Of course, it is extremely important we point out apostasy and wrongful teachings within the church, and we should definitely ensure God's word is preserved; but arguing over minor translation issues is dangerous — and, ironically, not biblical.  For one, non-Christians that see us arguing over things of that nature may conclude "it's all corrupt".  Yet anyone that has ever studied the Bible can only be in more awe of it's authority because the more you learn, the more you understand how incredibly profound it all is!  The amount of prophetic foreshadowing, consistent cross references, authenticity of the prophecy, etc. could not have been done by anything other than an omniscient, omnipotent Creator.  The Christian Bible represents 66 books written by 40 different authors (many who did not even know each other) spanning centuries of time, and yet when pieced together and diligently studied, it becomes more, not less, harmonious!

Sadly, some people claim the Bible is fallible because it is either man made to begin with or was later polluted by man.  By doing so, they are then able to justify discarding the verses they do not agree with.  Unfortunately, attacks that suggest major, popular translations of the Bible are corrupt only feed  those that take such an erroneous position.  It also feeds the scoffers who, in turn, mislead people that may be close to at least examining Christianity; but then turn away because it can so easily be pointed out that even Christians argue with each other about, of all things, the Bible!  Romans 14 explains we must be careful not to engage in "disputable matters".  In other words, the Apostle Paul recognized that some issues are "disputable" and not something that should cause believers to argue amongst themselves.
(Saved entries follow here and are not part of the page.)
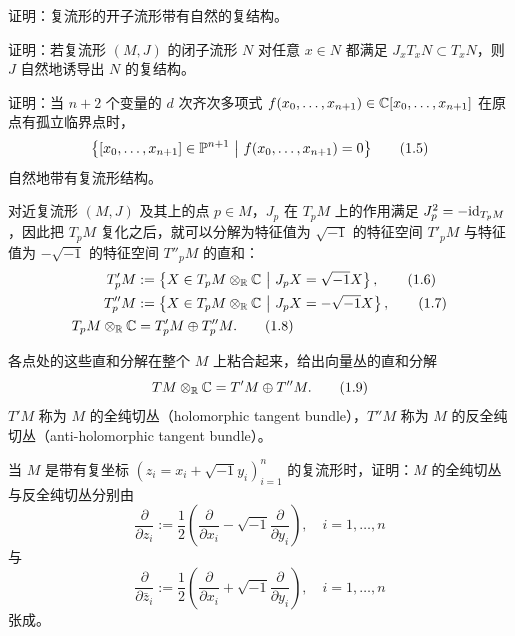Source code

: \begin{exercise}
证明：复流形的开子流形带有自然的复结构。
\end{exercise}

\begin{exercise}
证明：若复流形 $(M,J)$ 的闭子流形 $N$ 对任意 $x\in N$ 都满足 $J_xT_xN\subset T_xN$，则 $J$ 自然地诱导出 $N$ 的复结构。
\end{exercise}

\begin{exercise}
证明：当 $n+2$ 个变量的 $d$ 次齐次多项式 $f(x_0,\ldots,x_{n+1})\in\mathbb{C}[x_0,\ldots,x_{n+1}]$ 在原点有孤立临界点时，
\begin{equation}
    \bigl\{[x_0,\ldots,x_{n+1}]\in\PP^{n+1}\ \big|\ f(x_0,\ldots,x_{n+1})=0\bigr\} \tag{1.5}
\end{equation}
自然地带有复流形结构。
\end{exercise}

对近复流形 $(M,J)$ 及其上的点 $p\in M$，$J_p$ 在 $T_pM$ 上的作用满足 $J_p^2=-\mathrm{id}_{T_pM}$，因此把 $T_pM$ 复化之后，就可以分解为特征值为 $\sqrt{-1}$ 的特征空间 $T'_pM$ 与特征值为 $-\sqrt{-1}$ 的特征空间 $T''_pM$ 的直和：
\begin{align}
    T'_pM &:= \left\{X\in T_pM\otimes_\R\C \ \middle|\ J_pX=\sqrt{-1}X\right\}, \tag{1.6}\\
    T''_pM &:= \left\{X\in T_pM\otimes_\R\C \ \middle|\ J_pX=-\sqrt{-1}X\right\}, \tag{1.7}\\
    T_pM\otimes_\R\C &= T'_pM\oplus T''_pM. \tag{1.8}
\end{align}

各点处的这些直和分解在整个 $M$ 上粘合起来，给出向量丛的直和分解
\begin{equation}
    TM\otimes_{\mathbb{R}}\mathbb{C} = T'M\oplus T''M. \tag{1.9}
\end{equation}
$T'M$ 称为 $M$ 的全纯切丛（holomorphic tangent bundle），$T''M$ 称为 $M$ 的反全纯切丛（anti-holomorphic tangent bundle）。

\begin{exercise}
当 $M$ 是带有复坐标 $(z_i=x_i+\sqrt{-1}y_i)_{i=1}^n$ 的复流形时，证明：$M$ 的全纯切丛与反全纯切丛分别由
\begin{equation}
    \frac{\partial}{\partial z_i} := \frac{1}{2}\left(\frac{\partial}{\partial x_i}-\sqrt{-1}\frac{\partial}{\partial y_i}\right),\quad i=1,\ldots,n \tag{1.10}
\end{equation}
与
\begin{equation}
    \frac{\partial}{\partial\bar z_i} := \frac{1}{2}\left(\frac{\partial}{\partial x_i}+\sqrt{-1}\frac{\partial}{\partial y_i}\right),\quad i=1,\ldots,n \tag{1.11}
\end{equation}
张成。
\end{exercise}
There's just way too many legitimate issues and apostasies for devoted Christians to worry about.  In fact, it can be said that it would be just like Satan to divert the attention of God's people to petty internal bickering: as every measure of time and energy doing so is that much less that could be used to help proclaim the gospel to people that need to hear it.  Unfortunately, when people attack the modern translations with the fervor in which they do, creating doubt and confusion amongst people less strong in their faith, it requires some people to step up and provide calm, gentle words about that matter.  I hope I have done so and that it is pleasing to God.  With that said, I will conclude this article with James 3:17-18:

But the wisdom that comes from heaven is first of all pure; then peace-loving, considerate, submissive, full of mercy and good fruit, impartial and sincere.  Peacemakers who sow in peace raise a harvest of righteousness.


  1. This was indeed a very toughtful and well written article. I am making some research on John 3:16, and it appears that for one reason or another, the translators of the KJV were trying to force a point through the translation of that verse too.

  2. The KJV I own has a 2002 copyright I think, my main and practically only problem I can see, is grammatical so you cant be entirely sure who is talking, He (God) will be written as "he" not a proper noun, strange if you're really referring to God.